--- START ---

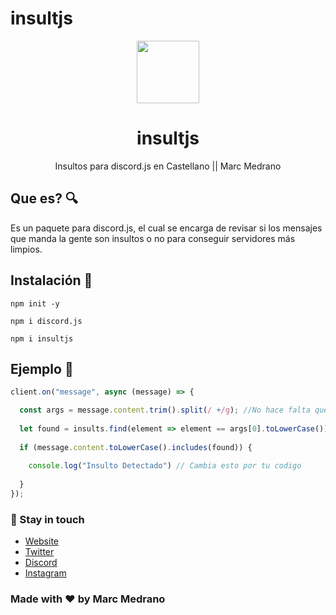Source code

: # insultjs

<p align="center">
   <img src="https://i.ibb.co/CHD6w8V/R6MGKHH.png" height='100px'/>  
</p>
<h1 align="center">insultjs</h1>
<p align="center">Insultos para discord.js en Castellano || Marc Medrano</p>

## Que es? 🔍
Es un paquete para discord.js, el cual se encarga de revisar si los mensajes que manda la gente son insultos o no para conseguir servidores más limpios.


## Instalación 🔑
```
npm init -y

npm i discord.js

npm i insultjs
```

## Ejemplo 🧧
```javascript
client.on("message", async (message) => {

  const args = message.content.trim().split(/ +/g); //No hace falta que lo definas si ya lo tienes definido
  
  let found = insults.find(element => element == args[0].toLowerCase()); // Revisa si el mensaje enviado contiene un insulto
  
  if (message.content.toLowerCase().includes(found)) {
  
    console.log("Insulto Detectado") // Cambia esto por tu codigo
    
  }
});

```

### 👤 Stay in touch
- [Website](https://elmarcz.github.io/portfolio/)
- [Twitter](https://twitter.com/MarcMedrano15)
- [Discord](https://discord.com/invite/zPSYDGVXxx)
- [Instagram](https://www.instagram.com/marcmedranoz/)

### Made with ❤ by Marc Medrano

--- END ---
--- START ---

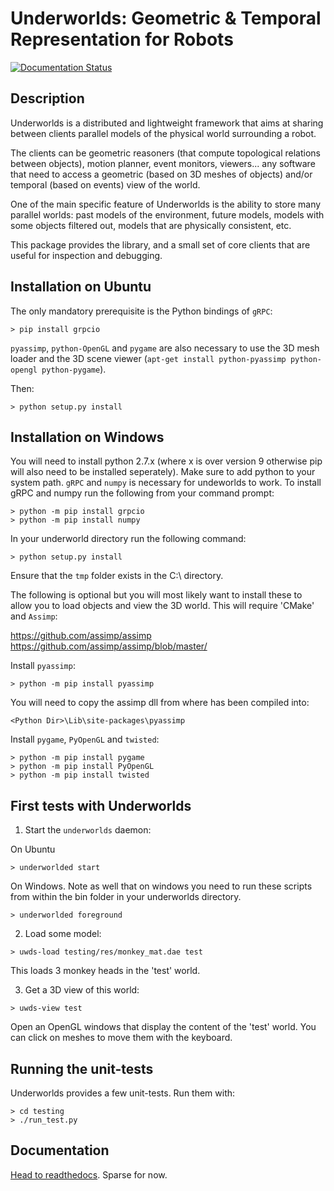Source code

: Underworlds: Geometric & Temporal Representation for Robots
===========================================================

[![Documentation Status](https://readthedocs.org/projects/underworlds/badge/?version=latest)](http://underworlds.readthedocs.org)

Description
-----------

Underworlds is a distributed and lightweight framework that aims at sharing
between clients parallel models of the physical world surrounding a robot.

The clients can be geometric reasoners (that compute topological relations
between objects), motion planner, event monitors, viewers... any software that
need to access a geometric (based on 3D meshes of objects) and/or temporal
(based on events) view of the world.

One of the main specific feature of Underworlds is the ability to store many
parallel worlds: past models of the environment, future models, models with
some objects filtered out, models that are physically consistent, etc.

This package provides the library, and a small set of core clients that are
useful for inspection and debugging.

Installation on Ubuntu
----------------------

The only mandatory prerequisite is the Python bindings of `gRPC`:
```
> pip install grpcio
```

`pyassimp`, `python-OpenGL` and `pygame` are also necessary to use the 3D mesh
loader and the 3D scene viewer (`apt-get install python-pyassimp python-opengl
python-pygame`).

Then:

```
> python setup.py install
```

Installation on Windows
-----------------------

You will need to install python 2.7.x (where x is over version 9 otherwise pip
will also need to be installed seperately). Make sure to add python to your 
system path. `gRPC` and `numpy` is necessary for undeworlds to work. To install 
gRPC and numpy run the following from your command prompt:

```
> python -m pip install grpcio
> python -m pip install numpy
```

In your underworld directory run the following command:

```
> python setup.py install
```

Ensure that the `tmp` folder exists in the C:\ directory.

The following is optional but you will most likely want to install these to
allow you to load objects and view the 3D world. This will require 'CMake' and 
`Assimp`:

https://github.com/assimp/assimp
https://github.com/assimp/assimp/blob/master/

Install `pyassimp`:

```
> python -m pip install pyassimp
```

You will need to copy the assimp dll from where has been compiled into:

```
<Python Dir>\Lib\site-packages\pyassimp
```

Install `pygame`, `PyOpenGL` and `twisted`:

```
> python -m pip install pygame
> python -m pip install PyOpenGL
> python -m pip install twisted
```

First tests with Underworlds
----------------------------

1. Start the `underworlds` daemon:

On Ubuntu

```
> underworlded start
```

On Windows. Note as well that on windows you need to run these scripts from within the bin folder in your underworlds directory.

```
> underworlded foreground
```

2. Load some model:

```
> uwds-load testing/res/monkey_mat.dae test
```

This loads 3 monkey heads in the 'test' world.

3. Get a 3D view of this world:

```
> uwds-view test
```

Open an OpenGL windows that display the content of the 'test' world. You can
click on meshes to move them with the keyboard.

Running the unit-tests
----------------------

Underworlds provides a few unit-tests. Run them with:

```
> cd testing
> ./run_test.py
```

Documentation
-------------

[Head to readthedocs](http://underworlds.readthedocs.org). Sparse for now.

--- END ---

PROBLEM STATEMENT
State the number of lines in these entries that include the string "uwds". Provide nothing beyond that number.

SOLUTION TO THE PROBLEM
2